Step 1: Import Required Libraries
import torch
from diffusers import LTXPipeline
from diffusers.utils import export_to_video
Step 2: Load the Model and LoRA Weights
# Load the LTX-Video model with bfloat16 precision
pipe = LTXPipeline.from_pretrained("Lightricks/LTX-Video", torch_dtype=torch.bfloat16)
# Load LoRA weights for the "Pixel Art" style
pipe.load_lora_weights("ltx_pixel_pytorch_lora_weights.safetensors", "pixel")
# Set the adapter with a strength of 2.0
pipe.set_adapters("pixel", 2.0)
# Move the model to the GPU for faster inference
pipe.to("cuda")
Step 3: Define the Prompt and Generate the Video
# Define the text prompt
prompt = "In the style of Pixel, Golden light filters through the canopy, illuminating soft moss and fallen leaves. Wildflowers bloom nearby, and glowing fireflies hover in the air. A gentle stream flows in the background, its murmur blending with birdsong. The scene radiates tranquility and natural charm."
# Define the negative prompt to avoid undesirable qualities
negative_prompt = "worst quality, inconsistent motion, blurry, jittery, distorted"
# Generate the video
video = pipe(
prompt=prompt,
negative_prompt=negative_prompt,
width=704,
height=480,
num_frames=161,
num_inference_steps=50,
).frames[0]
# Export the video to a file
export_to_video(video, "output.mp4", fps=24)
Step 4: Display the Generated Video
# Display the generated video in a Jupyter notebook
from IPython import display
display.Video("output.mp4")
Example Prompts
Lora Prefix
In the style of Pixel,
Here are three example prompts that you can use to generate different videos:
- Forest Scene:
prompt = "In the style of Pixel, Golden light filters through the canopy, illuminating soft moss and fallen leaves. Wildflowers bloom nearby, and glowing fireflies hover in the air. A gentle stream flows in the background, its murmur blending with birdsong. The scene radiates tranquility and natural charm."
- Castle Scene:
prompt = "In the style of Pixel, the video shifts to a majestic castle under a starry sky. Silvery moonlight bathes the ancient stone walls, casting soft shadows on the surrounding landscape. Towering spires rise into the night, their peaks adorned with glowing orbs that mimic the stars above. A tranquil moat reflects the shimmering heavens, its surface rippling gently in the cool breeze.
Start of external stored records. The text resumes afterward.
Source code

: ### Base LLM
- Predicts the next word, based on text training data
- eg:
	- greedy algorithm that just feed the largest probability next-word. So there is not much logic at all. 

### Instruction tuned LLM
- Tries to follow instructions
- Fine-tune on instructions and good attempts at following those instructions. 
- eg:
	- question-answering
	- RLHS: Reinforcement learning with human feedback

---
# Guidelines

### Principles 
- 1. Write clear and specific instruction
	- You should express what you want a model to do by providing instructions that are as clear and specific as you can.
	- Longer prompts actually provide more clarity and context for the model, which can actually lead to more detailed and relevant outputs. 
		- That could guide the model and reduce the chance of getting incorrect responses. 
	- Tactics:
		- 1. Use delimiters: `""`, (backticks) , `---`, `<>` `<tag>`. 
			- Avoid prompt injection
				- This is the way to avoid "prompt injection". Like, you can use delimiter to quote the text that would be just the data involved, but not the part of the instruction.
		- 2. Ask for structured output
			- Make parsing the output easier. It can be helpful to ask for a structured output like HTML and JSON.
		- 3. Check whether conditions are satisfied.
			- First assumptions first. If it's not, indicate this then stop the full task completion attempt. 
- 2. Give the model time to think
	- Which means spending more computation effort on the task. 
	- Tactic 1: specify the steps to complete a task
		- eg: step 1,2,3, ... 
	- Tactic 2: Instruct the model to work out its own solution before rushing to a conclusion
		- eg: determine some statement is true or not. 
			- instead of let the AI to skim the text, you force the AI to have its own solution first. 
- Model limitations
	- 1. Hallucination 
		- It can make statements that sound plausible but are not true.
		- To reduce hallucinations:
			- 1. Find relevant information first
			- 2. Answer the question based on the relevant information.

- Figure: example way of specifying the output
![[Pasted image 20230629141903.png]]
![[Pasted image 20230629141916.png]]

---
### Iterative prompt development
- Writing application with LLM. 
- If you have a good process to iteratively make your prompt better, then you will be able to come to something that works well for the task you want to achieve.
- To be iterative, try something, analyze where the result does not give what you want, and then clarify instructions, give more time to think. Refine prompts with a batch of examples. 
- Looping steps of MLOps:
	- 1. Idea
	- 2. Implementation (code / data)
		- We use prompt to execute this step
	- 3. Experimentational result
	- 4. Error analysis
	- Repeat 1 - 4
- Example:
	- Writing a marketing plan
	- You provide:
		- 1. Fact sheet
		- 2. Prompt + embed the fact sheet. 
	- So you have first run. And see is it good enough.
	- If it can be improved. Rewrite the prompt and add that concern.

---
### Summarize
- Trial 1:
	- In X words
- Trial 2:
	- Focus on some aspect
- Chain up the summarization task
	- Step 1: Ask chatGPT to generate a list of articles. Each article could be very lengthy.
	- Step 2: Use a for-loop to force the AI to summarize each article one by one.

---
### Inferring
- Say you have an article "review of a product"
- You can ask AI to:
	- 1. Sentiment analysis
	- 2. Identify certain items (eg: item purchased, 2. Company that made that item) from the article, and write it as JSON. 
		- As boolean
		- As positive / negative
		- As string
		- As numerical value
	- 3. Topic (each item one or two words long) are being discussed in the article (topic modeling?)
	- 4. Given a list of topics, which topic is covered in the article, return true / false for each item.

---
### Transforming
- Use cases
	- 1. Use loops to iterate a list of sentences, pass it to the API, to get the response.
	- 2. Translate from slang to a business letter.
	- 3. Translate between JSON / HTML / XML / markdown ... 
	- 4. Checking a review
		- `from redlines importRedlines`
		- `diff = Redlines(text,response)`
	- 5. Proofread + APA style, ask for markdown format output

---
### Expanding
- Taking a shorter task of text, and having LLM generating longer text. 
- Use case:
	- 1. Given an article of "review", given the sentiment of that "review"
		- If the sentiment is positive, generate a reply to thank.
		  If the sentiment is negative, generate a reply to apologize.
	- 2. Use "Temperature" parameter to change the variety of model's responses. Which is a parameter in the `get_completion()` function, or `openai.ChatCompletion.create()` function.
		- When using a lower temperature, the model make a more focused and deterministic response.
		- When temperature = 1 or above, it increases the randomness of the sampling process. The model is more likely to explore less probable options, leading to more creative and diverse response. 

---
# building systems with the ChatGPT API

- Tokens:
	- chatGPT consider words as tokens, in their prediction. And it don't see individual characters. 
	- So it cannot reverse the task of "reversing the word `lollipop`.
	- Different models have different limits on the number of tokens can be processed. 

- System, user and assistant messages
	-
Fireflies dance around the castle’s ivy-covered arches, adding a touch of magic to the scene. In the distance, a faint aurora paints the horizon with hues of green and purple, blending seamlessly with the celestial tapestry. The scene exudes an aura of timeless wonder and serene beauty."
- Urban Scene:
prompt = "In the style of Pixel, the video showcases a vibrant urban landscape. The city skyline is dominated by towering skyscrapers, their glass facades reflecting the sunlight. The streets are bustling with activity, filled with cars, buses, and pedestrians. Parks and green spaces are scattered throughout, offering a refreshing contrast to the concrete jungle. The architecture is a mix of modern and historic buildings, each telling a story of the city's evolution. The overall scene is alive with energy, capturing the essence of urban life."
Conclusion
This guide demonstrates how to generate videos from text prompts using the LTX-Video
model with the "Pixel Art" style. By adjusting the prompts and parameters, you can create a wide variety of pixel art video content tailored to your needs.